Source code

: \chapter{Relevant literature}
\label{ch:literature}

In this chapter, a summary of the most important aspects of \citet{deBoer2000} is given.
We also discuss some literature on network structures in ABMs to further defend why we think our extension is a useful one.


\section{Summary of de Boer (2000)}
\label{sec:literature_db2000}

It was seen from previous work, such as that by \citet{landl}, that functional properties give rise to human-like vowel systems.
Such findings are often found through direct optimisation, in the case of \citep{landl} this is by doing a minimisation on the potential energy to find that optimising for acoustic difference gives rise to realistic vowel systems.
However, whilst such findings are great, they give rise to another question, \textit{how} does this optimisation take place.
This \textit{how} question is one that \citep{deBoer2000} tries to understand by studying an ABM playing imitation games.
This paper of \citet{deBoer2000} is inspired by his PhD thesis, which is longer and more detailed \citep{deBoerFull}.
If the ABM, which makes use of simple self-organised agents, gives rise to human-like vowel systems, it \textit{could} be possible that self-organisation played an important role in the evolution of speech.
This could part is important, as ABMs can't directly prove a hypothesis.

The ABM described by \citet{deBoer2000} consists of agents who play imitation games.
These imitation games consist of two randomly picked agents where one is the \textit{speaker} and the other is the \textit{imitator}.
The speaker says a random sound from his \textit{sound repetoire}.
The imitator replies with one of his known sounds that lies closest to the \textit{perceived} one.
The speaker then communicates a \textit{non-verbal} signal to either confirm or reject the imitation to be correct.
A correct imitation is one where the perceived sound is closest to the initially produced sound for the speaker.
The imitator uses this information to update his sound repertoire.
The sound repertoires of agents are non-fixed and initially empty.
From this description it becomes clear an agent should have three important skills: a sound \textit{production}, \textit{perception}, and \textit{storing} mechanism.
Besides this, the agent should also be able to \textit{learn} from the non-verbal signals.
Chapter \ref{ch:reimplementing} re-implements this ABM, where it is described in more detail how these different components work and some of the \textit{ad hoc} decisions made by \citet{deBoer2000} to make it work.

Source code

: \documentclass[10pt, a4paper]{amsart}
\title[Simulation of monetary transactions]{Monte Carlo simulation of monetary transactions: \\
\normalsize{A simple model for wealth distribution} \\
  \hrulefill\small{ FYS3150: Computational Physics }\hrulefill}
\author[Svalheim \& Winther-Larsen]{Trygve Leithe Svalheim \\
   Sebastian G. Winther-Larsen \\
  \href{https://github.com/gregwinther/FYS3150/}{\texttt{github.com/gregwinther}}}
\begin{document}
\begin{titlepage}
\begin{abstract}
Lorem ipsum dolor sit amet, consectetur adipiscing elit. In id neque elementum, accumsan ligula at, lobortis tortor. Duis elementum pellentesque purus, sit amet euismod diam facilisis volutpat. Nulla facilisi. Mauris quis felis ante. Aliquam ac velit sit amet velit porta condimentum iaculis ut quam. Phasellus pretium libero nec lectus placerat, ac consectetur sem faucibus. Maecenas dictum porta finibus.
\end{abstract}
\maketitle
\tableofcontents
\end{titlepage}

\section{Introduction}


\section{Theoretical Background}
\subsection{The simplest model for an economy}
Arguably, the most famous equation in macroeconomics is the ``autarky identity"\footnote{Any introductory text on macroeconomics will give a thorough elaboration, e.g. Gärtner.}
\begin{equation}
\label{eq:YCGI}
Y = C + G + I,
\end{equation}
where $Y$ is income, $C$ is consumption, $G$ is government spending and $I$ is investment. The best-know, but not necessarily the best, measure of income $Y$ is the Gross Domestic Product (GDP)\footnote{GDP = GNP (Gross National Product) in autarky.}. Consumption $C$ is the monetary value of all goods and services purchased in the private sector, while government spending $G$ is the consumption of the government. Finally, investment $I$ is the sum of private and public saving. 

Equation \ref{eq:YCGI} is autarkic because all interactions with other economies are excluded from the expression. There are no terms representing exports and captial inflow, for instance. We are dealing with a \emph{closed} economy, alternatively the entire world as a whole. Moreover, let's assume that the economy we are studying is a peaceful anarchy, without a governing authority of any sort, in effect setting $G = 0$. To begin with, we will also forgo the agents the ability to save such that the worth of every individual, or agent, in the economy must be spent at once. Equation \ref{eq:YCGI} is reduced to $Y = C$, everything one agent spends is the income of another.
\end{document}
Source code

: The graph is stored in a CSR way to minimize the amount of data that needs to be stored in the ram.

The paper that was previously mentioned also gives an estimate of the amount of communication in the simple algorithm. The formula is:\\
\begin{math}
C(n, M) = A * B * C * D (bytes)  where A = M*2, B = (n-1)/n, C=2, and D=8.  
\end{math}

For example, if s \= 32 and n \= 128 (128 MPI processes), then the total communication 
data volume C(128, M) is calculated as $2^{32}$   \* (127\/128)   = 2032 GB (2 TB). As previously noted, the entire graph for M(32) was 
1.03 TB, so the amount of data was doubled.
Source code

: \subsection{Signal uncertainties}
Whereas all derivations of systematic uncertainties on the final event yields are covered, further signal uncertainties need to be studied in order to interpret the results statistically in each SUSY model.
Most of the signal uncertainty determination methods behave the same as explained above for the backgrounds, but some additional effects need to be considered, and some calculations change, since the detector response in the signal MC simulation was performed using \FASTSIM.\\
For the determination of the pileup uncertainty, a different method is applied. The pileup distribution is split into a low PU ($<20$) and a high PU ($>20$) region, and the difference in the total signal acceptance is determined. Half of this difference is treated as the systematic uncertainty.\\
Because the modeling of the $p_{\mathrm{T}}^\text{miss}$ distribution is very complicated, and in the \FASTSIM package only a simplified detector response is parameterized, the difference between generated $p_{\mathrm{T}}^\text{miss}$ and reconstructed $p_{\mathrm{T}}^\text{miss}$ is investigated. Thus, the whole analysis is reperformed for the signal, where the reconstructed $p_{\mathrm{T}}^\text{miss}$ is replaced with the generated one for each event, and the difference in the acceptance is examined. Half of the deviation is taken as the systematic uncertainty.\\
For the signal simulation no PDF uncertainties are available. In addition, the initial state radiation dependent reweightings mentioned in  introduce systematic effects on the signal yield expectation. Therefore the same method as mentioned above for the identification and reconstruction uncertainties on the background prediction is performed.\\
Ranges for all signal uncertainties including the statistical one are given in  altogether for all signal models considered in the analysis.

◇ ◇ ◇ ◇ ◇

* [What the task requires]
Quote the records above exactly, from the first line through the line containing "The imitator replies", and nothing more.

* [Written answer]
Source code

: \chapter{Relevant literature}
\label{ch:literature}

In this chapter, a summary of the most important aspects of \citet{deBoer2000} is given.
We also discuss some literature on network structures in ABMs to further defend why we think our extension is a useful one.


\section{Summary of de Boer (2000)}
\label{sec:literature_db2000}

It was seen from previous work, such as that by \citet{landl}, that functional properties give rise to human-like vowel systems.
Such findings are often found through direct optimisation, in the case of \citep{landl} this is by doing a minimisation on the potential energy to find that optimising for acoustic difference gives rise to realistic vowel systems.
However, whilst such findings are great, they give rise to another question, \textit{how} does this optimisation take place.
This \textit{how} question is one that \citep{deBoer2000} tries to understand by studying an ABM playing imitation games.
This paper of \citet{deBoer2000} is inspired by his PhD thesis, which is longer and more detailed \citep{deBoerFull}.
If the ABM, which makes use of simple self-organised agents, gives rise to human-like vowel systems, it \textit{could} be possible that self-organisation played an important role in the evolution of speech.
This could part is important, as ABMs can't directly prove a hypothesis.

The ABM described by \citet{deBoer2000} consists of agents who play imitation games.
These imitation games consist of two randomly picked agents where one is the \textit{speaker} and the other is the \textit{imitator}.
The speaker says a random sound from his \textit{sound repetoire}.
The imitator replies with one of his known sounds that lies closest to the \textit{perceived} one.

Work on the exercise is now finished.